ASSIGNMENT: Report all lines of the data below that hold the word "LatLng".

LISTED ENTRIES:
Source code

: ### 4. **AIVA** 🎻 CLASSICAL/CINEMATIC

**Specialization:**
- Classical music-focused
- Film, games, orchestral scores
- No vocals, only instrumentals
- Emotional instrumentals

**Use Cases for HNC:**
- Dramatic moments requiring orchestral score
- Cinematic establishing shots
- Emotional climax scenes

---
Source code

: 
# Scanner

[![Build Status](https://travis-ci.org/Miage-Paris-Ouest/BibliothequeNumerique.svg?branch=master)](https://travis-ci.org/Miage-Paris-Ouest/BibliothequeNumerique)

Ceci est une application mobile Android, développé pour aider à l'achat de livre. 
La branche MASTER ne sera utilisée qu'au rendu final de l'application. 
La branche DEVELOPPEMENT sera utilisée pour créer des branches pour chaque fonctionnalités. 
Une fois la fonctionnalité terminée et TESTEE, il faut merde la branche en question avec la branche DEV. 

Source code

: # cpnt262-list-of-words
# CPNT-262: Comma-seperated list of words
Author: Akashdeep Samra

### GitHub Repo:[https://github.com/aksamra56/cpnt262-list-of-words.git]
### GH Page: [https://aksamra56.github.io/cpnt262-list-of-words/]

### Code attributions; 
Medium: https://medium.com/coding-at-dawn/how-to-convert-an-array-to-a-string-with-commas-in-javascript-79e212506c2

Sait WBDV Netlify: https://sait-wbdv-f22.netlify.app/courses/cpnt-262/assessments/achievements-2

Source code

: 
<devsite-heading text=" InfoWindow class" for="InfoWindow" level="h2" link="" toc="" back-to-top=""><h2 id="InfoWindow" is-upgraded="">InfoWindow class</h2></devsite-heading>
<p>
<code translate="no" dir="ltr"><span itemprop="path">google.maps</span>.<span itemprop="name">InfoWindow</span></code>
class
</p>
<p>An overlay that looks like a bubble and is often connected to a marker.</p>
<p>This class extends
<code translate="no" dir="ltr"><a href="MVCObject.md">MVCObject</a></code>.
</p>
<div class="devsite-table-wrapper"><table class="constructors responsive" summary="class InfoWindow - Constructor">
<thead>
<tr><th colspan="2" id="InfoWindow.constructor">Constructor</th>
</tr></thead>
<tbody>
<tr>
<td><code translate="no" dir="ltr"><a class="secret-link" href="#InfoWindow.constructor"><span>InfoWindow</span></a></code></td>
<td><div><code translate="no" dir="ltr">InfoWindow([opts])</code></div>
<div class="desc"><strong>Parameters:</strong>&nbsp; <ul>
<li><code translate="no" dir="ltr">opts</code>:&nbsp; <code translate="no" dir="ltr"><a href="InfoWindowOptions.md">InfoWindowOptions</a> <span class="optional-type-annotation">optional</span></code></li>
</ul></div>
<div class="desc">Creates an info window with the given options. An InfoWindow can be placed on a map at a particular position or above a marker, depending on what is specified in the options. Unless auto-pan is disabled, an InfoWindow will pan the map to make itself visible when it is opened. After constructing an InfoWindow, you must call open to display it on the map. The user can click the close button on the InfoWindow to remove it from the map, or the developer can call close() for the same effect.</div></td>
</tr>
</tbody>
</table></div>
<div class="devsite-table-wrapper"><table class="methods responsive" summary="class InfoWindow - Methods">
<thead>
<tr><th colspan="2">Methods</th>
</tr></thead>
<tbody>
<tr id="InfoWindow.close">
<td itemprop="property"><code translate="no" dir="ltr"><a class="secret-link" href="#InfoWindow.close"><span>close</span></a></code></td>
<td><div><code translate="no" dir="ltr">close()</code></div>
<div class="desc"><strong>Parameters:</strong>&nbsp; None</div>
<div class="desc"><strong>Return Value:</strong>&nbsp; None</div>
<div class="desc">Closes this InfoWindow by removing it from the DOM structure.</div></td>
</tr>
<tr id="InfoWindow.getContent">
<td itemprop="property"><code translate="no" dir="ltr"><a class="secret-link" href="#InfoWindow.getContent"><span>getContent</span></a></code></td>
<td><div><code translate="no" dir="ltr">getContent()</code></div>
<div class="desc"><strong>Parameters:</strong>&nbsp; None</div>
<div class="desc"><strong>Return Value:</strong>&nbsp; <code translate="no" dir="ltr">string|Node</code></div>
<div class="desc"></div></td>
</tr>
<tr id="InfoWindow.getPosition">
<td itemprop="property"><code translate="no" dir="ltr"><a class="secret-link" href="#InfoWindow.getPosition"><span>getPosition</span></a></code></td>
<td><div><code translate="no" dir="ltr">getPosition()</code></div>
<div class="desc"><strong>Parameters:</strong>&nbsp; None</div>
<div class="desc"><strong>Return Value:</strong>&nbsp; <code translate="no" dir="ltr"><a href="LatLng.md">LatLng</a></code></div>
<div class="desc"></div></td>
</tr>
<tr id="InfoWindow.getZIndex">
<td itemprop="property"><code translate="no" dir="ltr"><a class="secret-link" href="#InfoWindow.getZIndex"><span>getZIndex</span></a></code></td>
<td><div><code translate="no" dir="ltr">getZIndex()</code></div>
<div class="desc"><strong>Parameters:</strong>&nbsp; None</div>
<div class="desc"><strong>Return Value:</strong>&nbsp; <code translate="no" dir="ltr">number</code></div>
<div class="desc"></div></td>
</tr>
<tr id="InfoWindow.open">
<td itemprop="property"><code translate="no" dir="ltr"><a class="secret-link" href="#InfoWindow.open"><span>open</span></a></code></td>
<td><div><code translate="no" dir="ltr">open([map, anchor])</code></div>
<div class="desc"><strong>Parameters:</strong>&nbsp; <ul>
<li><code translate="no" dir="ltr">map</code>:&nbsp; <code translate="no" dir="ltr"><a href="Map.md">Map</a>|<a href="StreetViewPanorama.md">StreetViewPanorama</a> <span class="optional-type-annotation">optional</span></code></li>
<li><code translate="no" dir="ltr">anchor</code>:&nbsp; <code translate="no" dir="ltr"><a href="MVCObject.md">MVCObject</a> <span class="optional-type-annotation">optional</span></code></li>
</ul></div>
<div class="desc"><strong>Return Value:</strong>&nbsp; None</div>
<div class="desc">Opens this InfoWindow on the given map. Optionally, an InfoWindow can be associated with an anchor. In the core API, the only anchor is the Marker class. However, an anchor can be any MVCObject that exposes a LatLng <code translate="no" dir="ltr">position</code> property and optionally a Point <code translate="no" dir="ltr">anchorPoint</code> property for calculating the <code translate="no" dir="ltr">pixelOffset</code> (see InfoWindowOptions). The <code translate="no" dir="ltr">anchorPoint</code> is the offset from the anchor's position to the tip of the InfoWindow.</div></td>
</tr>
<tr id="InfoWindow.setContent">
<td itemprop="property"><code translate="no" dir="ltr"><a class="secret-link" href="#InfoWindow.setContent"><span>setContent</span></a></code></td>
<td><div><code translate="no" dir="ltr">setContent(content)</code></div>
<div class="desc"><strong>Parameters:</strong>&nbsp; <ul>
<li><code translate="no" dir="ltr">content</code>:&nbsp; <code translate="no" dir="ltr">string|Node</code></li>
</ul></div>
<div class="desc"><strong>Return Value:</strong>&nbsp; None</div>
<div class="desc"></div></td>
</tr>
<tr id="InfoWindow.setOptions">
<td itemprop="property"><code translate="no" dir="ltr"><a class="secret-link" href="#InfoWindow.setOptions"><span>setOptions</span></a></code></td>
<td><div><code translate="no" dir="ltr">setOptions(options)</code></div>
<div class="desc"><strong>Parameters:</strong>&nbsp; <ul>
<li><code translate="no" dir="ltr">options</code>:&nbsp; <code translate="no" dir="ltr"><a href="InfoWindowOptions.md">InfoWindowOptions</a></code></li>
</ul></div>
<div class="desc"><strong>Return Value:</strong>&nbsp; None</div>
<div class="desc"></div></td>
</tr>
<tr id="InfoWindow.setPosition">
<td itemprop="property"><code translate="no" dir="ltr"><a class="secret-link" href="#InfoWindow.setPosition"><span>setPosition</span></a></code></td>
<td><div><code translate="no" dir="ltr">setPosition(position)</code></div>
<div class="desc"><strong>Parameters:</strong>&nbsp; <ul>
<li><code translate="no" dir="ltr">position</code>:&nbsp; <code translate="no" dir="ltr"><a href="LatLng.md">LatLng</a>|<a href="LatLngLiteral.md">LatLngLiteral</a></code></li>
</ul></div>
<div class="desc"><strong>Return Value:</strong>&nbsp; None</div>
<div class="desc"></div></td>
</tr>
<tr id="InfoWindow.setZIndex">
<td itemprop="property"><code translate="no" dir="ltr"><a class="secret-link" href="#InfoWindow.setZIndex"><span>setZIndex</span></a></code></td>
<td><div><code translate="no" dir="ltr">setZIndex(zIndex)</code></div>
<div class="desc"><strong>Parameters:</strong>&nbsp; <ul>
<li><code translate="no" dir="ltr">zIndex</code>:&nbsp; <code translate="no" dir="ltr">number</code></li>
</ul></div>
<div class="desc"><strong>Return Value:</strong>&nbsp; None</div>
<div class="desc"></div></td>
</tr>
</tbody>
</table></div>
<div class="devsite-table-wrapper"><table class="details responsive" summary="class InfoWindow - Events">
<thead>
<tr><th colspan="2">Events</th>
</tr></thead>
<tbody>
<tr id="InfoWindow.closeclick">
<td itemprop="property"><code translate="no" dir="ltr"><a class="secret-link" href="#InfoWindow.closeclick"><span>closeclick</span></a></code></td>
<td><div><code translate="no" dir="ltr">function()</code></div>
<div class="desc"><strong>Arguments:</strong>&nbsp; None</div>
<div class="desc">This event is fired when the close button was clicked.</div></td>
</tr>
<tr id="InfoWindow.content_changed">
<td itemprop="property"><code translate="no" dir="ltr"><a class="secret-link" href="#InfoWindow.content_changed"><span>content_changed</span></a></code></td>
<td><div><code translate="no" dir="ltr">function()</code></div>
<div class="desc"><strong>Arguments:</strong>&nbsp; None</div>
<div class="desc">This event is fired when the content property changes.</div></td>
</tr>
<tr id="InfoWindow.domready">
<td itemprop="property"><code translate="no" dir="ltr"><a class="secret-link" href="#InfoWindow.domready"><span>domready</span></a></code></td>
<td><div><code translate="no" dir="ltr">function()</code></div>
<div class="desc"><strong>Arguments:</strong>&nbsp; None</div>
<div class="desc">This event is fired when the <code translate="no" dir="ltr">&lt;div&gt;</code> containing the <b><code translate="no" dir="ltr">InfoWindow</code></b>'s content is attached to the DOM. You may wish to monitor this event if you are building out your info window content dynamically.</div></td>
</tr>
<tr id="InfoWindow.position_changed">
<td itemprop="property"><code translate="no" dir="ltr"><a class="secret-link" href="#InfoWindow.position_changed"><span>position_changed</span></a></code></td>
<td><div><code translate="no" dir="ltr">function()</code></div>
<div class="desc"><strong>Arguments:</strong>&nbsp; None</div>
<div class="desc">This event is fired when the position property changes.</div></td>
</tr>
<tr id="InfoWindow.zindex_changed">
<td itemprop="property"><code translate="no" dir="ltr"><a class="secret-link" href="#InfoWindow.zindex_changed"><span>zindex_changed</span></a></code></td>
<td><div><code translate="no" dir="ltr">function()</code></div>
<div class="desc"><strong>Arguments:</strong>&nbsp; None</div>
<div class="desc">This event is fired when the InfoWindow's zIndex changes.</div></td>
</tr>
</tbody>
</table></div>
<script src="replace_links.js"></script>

WRITTEN REPLY:
<div class="desc"><strong>Return Value:</strong>&nbsp; <code translate="no" dir="ltr"><a href="LatLng.md">LatLng</a></code></div>
<div class="desc">Opens this InfoWindow on the given map. Optionally, an InfoWindow can be associated with an anchor. In the core API, the only anchor is the Marker class. However, an anchor can be any MVCObject that exposes a LatLng <code translate="no" dir="ltr">position</code> property and optionally a Point <code translate="no" dir="ltr">anchorPoint</code> property for calculating the <code translate="no" dir="ltr">pixelOffset</code> (see InfoWindowOptions). The <code translate="no" dir="ltr">anchorPoint</code> is the offset from the anchor's position to the tip of the InfoWindow.</div></td>
<li><code translate="no" dir="ltr">position</code>:&nbsp; <code translate="no" dir="ltr"><a href="LatLng.md">LatLng</a>|<a href="LatLngLiteral.md">LatLngLiteral</a></code></li>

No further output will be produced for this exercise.